“I do still have a bruise.”
“Something tells me you’ll have a lot more by tomorrow.”
I wrinkle my nose. “Play your cards right.” Shifting closer, I graze my index finger down his jawline, my grin widening. “Actually, I could go for round two right now.”
“Insatiable.”
Chewing on my lip, I reach for his hand and drag it to the soaked juncture between my legs, where his release leaks out and coats my inner thighs.
His eyes roll up, and he bites back a groan. “Greedy.”
“I bet I could outlast you.”
He smiles—a flash of teeth, so organic and real. I hardly ever see him smile like this unless the cameras are on him or people are watching.
I want to keep it close, carry it with me for all my days.
It’s just for me.
A rough chuckle skims my lips as he leans in for a kiss and flips me onto my back. “Dream on, Nicks.”
Chapter 44
Lex
It’s a different kind of Thanksgiving.
The farm is quiet, the sky a pristine blue, no clouds in sight. I stand outside on the front porch, the eroded red farmhouse towering behind me as the scent of briny turkey and savory sides sneaks through the cracked main window. I left California in such a rush, I forgot my cigarettes. But something tells me I might not need them anymore.
No cars zoom down the winding, rural suburbia road, giving me a reprieve from the nonstop LA noise. I used to crave the noise, the relentless chaos on the other side of my window; not long ago, itwasmy reprieve.
Something tells me I might not need that anymore either.
The door creaks open behind me, and I step off the stoop, turning to find Stevie standing at the threshold in a brown harvest dress that teases her knees. I glance down at those knees. A little canvas of scars zaps a pang of doubt to my chest.
For the briefest moment, uncertainty grips me. I’m not sure when I’ll ever get over the feeling of insecurity that has carved holes in my heart for years.

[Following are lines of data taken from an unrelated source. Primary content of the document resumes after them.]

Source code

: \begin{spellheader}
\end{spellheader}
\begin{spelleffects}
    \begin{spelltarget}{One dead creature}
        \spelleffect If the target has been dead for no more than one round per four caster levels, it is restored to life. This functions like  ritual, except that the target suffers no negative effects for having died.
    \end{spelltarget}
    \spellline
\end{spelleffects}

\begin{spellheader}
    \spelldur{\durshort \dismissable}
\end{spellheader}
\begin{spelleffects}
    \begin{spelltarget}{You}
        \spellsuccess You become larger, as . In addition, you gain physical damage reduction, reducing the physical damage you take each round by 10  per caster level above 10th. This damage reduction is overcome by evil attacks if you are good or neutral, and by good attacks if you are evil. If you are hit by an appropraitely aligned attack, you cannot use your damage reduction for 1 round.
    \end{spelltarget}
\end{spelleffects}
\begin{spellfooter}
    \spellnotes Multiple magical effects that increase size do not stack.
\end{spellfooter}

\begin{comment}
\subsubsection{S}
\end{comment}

The notion that I’ll hurt her again. That my demons will come out to play when the nights are long and the joy is fleeting, and she’ll grow to hate me one day.
But then she smiles. Stevie sticks her head out through the big wooden door with a glowing grin.
And the burden lifts.
Another feeling takes over, the one that’s been poking through my dark hollows, sprinkling seeds in those empty holes. She’s the water. The sunlight.
New growth.
“Happy Thanksgiving,” she says, biting her lip in a way that says she is happy.
Her radiance is contagious, lighting my own smile. “You look beautiful.”
And not just her face. Not just her ribbons of dark hair, glinting with autumn lights beneath the sun, or the sprinkling of freckles on her nose, or those green eyes that have captivated me since that day on a city street when I was seventeen years old, a shell of a person.
It’s her aura, her kindness, her unwavering conviction that I’ve always been more than what I’ve believed—more than a used-up actor, a hollow puppet on tattered strings.
She always looked deeper, saw the person inside. The man curled up, begging to be brought to life again.
“Come on,” she says, stepping fully out the door and reaching for my hand. “I want you to see someone.”